La petite noir, czyli właśnie mała czarna to bez wątpienia podstawa wieczorowego stylu Audrey. W końcu, jak mawiała aktorka: Paryż to zawsze dobry pomysł.
4. Biała koszula
Choć dziś biała koszula jest symbolem ponadczasowej elegancji, to jeszcze kilka dekad temu była także symbolem stylu życia. Białe koszule, czy też raczej: białe kołnierzyki były zarezerwowane dla inteligencji, ludzi zarabiających na życie pracą umysłową. Ci, którzy trudnili się pracą fizyczną nosili natomiast koszule niebieskie.
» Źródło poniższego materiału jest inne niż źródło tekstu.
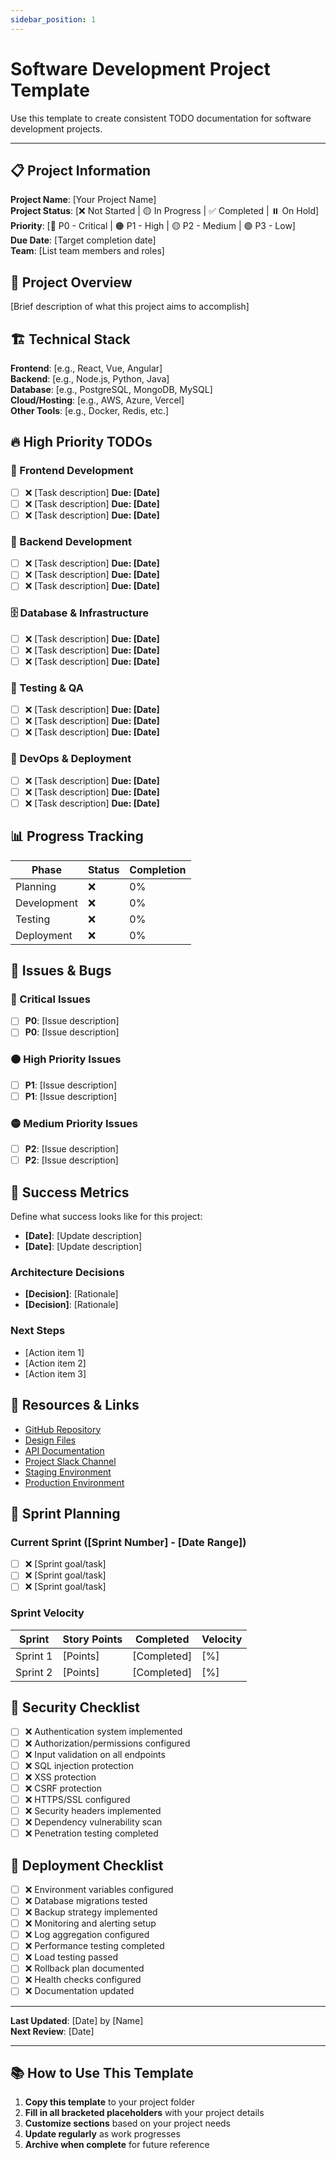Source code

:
 ```yaml
---
sidebar_position: 1
---
```


# Software Development Project Template

Use this template to create consistent TODO documentation for software development projects.

---

## 📋 Project Information

**Project Name**: [Your Project Name]  
**Project Status**: [❌ Not Started | 🟡 In Progress | ✅ Completed | ⏸️ On Hold]  
**Priority**: [🔴 P0 - Critical | 🟠 P1 - High | 🟡 P2 - Medium | 🟢 P3 - Low]  
**Due Date**: [Target completion date]  
**Team**: [List team members and roles]

## 🎯 Project Overview

[Brief description of what this project aims to accomplish]

## 🏗️ Technical Stack

**Frontend**: [e.g., React, Vue, Angular]  
**Backend**: [e.g., Node.js, Python, Java]  
**Database**: [e.g., PostgreSQL, MongoDB, MySQL]  
**Cloud/Hosting**: [e.g., AWS, Azure, Vercel]  
**Other Tools**: [e.g., Docker, Redis, etc.]

## 🔥 High Priority TODOs

### 🎨 Frontend Development

- [ ] ❌ [Task description] **Due: [Date]**
- [ ] ❌ [Task description] **Due: [Date]**
- [ ] ❌ [Task description] **Due: [Date]**

### 🔧 Backend Development

- [ ] ❌ [Task description] **Due: [Date]**
- [ ] ❌ [Task description] **Due: [Date]**
- [ ] ❌ [Task description] **Due: [Date]**

### 🗄️ Database & Infrastructure

- [ ] ❌ [Task description] **Due: [Date]**
- [ ] ❌ [Task description] **Due: [Date]**
- [ ] ❌ [Task description] **Due: [Date]**

### 🧪 Testing & QA

- [ ] ❌ [Task description] **Due: [Date]**
- [ ] ❌ [Task description] **Due: [Date]**
- [ ] ❌ [Task description] **Due: [Date]**

### 🚀 DevOps & Deployment

- [ ] ❌ [Task description] **Due: [Date]**
- [ ] ❌ [Task description] **Due: [Date]**
- [ ] ❌ [Task description] **Due: [Date]**

## 📊 Progress Tracking

| Phase       | Status | Completion |
| ----------- | ------ | ---------- |
| Planning    | ❌     | 0%         |
| Development | ❌     | 0%         |
| Testing     | ❌     | 0%         |
| Deployment  | ❌     | 0%         |

## 🐛 Issues & Bugs

### 🔴 Critical Issues

- [ ] **P0**: [Issue description]
- [ ] **P0**: [Issue description]

### 🟠 High Priority Issues

- [ ] **P1**: [Issue description]
- [ ] **P1**: [Issue description]

### 🟡 Medium Priority Issues

- [ ] **P2**: [Issue description]
- [ ] **P2**: [Issue description]

## 🎯 Success Metrics

Define what success looks like for this project:

- **[Date]**: [Update description]
- **[Date]**: [Update description]

### Architecture Decisions

- **[Decision]**: [Rationale]
- **[Decision]**: [Rationale]

### Next Steps

- [Action item 1]
- [Action item 2]
- [Action item 3]

## 🔗 Resources & Links

- [GitHub Repository](https://github.com/your-org/project)
- [Design Files](https://figma.com/project-link)
- [API Documentation](https://docs.project.com)
- [Project Slack Channel](https://workspace.slack.com/channels/project)
- [Staging Environment](https://staging.project.com)
- [Production Environment](https://project.com)

## 📅 Sprint Planning

### Current Sprint ([Sprint Number] - [Date Range])

- [ ] ❌ [Sprint goal/task]
- [ ] ❌ [Sprint goal/task]
- [ ] ❌ [Sprint goal/task]

### Sprint Velocity

| Sprint   | Story Points | Completed   | Velocity |
| -------- | ------------ | ----------- | -------- |
| Sprint 1 | [Points]     | [Completed] | [%]      |
| Sprint 2 | [Points]     | [Completed] | [%]      |

## 🔐 Security Checklist

- [ ] ❌ Authentication system implemented
- [ ] ❌ Authorization/permissions configured
- [ ] ❌ Input validation on all endpoints
- [ ] ❌ SQL injection protection
- [ ] ❌ XSS protection
- [ ] ❌ CSRF protection
- [ ] ❌ HTTPS/SSL configured
- [ ] ❌ Security headers implemented
- [ ] ❌ Dependency vulnerability scan
- [ ] ❌ Penetration testing completed

## 🚀 Deployment Checklist

- [ ] ❌ Environment variables configured
- [ ] ❌ Database migrations tested
- [ ] ❌ Backup strategy implemented
- [ ] ❌ Monitoring and alerting setup
- [ ] ❌ Log aggregation configured
- [ ] ❌ Performance testing completed
- [ ] ❌ Load testing passed
- [ ] ❌ Rollback plan documented
- [ ] ❌ Health checks configured
- [ ] ❌ Documentation updated

---

**Last Updated**: [Date] by [Name]  
**Next Review**: [Date]

---

## 📚 How to Use This Template

1. **Copy this template** to your project folder
2. **Fill in all bracketed placeholders** with your project details
3. **Customize sections** based on your project needs
4. **Update regularly** as work progresses
5. **Archive when complete** for future reference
Ten umowny podział – dotyczący, nawiasem mówiąc, właściwie wyłącznie mężczyzn – został zburzony na szklanym ekranie. Scenarzyści zaczęli ubierać kobiety w białe koszule, zapożyczone wprost z męskiej szafy – i efekt okazał się spektakularny! Wystarczy wspomnieć słynną scenę z „Rzymskich wakacji”, w której Audrey przechadza się w białej koszuli i błękitnej spódnicy:
5. Opaski we włosach
Ten kobiecy detal bardzo często pojawia się na zdjęciach Audrey – i tych prywatnych, i tych z planu filmowego. Delikatne opaski, wszelkie rodzaju chusty, wymyślne tiary i opaski uszyte z różnych dzianin – Audrey bez wątpienia lubiła ujarzmiać nimi swoje włosy:
Co jeszcze znaleźlibyśmy w szafie Audrey Hepburn? Rozkloszowane spódnice midi, klasyczne marynarki, słynną różową suknię ślubną albo klasyczne spodnie w kratę. Styl Audrey inspiruje od dekad, a jej zdjęcia pojawiają się w wielu kontekstach modowych. O jednym z nich – w efektownej kwiatowej opasce – pisaliśmy nawet w tekście o najsłynniejszych zdjęciach wielkanocnych. I wcale nie dziwi nas ta niesłabnąca popularność aktorki, bo kto z nas nie chciałby choć przez chwilę poczuć siłę czarującej Holly?